The main limitation of this study is its retrospective design. Also, ACL reconstructions with other types of grafts (allograft, patellar tendon) were not evaluated in this study, and our follow-up period was relatively short. Another limitation is that only FiberTape® was used for ALL augmentation and was not compared with other ALL reconstruction techniques.

In conclusion, combined ALL STA and ACL reconstruction was found to be effective in improving subjective and objective outcomes. Nevertheless, these findings were not significantly superior to those of isolated ACL reconstruction with hamstring grafts, except for the SSD anterior laxity testing results. ALL STA is a relatively simple, quick, and tendon graft-free method; however, we do not recommend performing ALL STA routinely for patients undergoing ACL reconstruction.
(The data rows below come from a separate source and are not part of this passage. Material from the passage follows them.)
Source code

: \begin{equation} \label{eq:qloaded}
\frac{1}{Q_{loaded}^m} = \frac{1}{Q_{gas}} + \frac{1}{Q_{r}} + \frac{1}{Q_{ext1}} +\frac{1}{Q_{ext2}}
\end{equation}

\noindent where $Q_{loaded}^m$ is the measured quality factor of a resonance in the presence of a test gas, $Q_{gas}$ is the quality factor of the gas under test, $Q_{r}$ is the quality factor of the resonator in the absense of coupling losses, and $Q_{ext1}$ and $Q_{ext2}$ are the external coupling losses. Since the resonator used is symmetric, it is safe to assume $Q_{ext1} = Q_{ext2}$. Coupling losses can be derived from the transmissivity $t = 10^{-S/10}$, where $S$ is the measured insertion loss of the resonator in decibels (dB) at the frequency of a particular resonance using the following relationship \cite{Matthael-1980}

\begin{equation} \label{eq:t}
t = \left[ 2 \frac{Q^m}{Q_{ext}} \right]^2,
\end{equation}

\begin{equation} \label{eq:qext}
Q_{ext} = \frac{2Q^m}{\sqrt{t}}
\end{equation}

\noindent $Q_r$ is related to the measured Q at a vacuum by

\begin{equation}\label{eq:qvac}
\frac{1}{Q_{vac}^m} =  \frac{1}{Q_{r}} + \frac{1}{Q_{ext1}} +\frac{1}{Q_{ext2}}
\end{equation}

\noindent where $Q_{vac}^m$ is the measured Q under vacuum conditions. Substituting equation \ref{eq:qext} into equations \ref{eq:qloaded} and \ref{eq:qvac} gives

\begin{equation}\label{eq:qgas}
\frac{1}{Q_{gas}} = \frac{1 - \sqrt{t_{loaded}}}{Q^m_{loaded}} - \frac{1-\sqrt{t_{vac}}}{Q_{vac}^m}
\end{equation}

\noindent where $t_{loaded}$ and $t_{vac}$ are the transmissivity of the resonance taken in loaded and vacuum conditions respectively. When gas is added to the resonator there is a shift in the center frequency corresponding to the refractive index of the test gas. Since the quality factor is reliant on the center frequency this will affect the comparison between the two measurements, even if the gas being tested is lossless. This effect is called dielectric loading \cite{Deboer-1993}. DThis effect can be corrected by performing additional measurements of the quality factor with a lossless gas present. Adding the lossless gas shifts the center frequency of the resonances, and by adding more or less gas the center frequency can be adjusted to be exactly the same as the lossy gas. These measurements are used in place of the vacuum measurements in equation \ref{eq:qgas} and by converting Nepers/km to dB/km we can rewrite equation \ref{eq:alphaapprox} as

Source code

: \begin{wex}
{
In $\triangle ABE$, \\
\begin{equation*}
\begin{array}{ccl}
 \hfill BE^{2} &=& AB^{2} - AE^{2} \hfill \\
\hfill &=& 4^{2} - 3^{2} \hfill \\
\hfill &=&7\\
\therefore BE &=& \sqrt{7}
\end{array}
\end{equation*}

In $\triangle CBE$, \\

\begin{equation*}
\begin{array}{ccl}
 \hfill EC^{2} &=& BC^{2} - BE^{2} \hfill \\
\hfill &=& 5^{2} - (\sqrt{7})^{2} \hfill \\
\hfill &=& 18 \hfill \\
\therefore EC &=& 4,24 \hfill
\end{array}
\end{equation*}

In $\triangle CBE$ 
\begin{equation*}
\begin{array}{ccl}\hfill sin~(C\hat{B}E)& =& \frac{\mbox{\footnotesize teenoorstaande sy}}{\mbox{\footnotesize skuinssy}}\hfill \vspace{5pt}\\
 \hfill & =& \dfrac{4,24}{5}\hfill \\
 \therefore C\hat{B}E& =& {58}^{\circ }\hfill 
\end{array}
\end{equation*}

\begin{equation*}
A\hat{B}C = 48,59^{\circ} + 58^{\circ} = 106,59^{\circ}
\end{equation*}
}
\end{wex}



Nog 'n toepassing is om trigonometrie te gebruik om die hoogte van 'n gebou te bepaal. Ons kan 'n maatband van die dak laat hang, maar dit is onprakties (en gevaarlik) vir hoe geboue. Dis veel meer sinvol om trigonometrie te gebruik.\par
Citation: Erden T, Toker B, Toprak A, Taşer Ö. Comparison of the outcomes of isolated anterior cruciate ligament reconstruction and combined anterolateral ligament suture tape augmentation and anterior cruciate ligament reconstruction. Jt Dis Relat Surg 2021;32(1):129-136.

Conflict of Interest

The authors declared no conflicts of interest with respect to the authorship and/or publication of this article.

Financial Disclosure

The authors received no financial support for the research and/or authorship of this article.